- **Work instruction**
From the material below, return every line that includes "Performance".

- **Data**
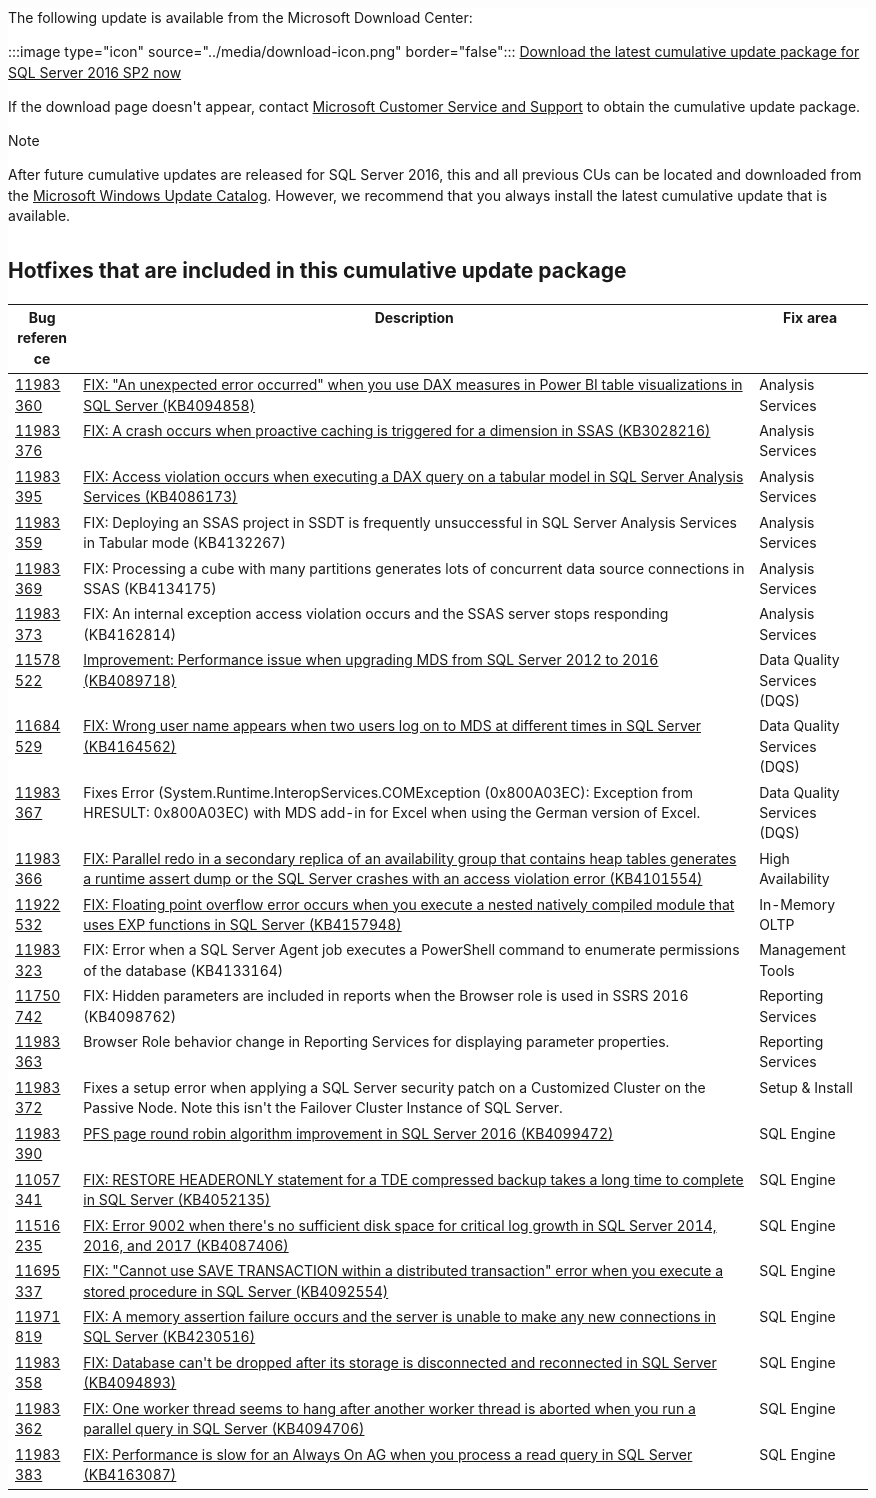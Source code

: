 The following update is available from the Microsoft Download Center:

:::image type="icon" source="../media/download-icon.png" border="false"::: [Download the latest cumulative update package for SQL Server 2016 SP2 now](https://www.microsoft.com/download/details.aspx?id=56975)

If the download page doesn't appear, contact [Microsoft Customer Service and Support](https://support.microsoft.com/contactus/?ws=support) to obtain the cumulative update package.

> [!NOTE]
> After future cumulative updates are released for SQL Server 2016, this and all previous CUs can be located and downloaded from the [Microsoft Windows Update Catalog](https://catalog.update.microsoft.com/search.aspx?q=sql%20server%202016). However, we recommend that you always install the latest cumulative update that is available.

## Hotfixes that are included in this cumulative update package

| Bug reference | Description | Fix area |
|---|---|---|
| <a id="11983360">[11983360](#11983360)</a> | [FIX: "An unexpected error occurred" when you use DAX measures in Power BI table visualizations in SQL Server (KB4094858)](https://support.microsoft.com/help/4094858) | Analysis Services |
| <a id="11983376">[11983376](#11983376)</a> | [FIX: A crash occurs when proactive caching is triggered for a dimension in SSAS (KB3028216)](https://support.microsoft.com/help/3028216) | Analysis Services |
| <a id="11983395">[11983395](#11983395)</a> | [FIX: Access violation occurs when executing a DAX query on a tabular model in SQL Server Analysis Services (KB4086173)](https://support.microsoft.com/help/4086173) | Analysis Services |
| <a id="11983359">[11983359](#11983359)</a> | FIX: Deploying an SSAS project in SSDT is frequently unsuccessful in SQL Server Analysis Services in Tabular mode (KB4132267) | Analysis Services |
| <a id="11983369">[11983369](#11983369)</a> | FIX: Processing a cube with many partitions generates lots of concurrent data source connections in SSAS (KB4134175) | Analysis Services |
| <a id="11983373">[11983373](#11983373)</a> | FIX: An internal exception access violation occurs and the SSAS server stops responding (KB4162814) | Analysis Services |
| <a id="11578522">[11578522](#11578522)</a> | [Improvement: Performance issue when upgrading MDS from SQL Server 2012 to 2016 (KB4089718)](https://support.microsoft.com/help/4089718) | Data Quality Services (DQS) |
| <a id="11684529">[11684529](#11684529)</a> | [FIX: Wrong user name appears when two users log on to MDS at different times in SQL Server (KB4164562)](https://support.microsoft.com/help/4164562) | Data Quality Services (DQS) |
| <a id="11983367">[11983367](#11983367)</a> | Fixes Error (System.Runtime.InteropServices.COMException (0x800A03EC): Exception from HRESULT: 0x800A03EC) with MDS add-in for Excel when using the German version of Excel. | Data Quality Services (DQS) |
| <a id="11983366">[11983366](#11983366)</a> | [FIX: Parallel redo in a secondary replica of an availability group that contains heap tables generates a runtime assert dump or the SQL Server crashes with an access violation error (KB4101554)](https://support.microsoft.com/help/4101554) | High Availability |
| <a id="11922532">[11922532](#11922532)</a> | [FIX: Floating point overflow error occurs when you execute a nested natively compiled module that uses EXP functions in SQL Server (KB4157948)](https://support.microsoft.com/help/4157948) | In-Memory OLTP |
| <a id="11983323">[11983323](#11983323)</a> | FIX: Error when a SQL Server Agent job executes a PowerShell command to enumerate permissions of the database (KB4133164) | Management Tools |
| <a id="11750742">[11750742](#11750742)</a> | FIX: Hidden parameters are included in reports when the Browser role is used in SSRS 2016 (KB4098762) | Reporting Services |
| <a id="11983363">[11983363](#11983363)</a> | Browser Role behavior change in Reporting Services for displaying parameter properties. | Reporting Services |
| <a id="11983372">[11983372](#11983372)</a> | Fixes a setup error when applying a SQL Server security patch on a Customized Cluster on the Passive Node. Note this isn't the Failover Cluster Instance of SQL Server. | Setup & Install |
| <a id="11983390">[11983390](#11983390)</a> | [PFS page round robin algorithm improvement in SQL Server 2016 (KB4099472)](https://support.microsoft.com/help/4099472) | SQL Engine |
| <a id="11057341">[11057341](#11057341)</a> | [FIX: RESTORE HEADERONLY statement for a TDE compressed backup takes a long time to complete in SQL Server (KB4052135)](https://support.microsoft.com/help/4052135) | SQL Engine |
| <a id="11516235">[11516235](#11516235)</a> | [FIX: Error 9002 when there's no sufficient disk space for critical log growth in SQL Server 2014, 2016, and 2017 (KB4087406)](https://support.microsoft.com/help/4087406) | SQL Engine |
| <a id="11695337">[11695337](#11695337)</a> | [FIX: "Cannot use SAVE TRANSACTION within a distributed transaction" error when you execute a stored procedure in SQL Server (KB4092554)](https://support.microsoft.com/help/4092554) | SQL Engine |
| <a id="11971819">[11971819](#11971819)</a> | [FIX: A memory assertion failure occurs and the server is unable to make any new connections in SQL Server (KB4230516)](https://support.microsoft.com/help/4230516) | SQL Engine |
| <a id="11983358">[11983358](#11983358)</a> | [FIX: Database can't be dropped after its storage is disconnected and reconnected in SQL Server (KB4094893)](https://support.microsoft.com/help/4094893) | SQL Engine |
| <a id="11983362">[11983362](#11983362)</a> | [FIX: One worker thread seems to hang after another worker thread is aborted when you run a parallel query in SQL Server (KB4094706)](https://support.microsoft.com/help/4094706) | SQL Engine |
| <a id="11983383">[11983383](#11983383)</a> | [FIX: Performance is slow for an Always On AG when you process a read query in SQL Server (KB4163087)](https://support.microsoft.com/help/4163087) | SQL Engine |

- **Answer box**
| <a id="11578522">[11578522](#11578522)</a> | [Improvement: Performance issue when upgrading MDS from SQL Server 2012 to 2016 (KB4089718)](https://support.microsoft.com/help/4089718) | Data Quality Services (DQS) |
| <a id="11983383">[11983383](#11983383)</a> | [FIX: Performance is slow for an Always On AG when you process a read query in SQL Server (KB4163087)](https://support.microsoft.com/help/4163087) | SQL Engine |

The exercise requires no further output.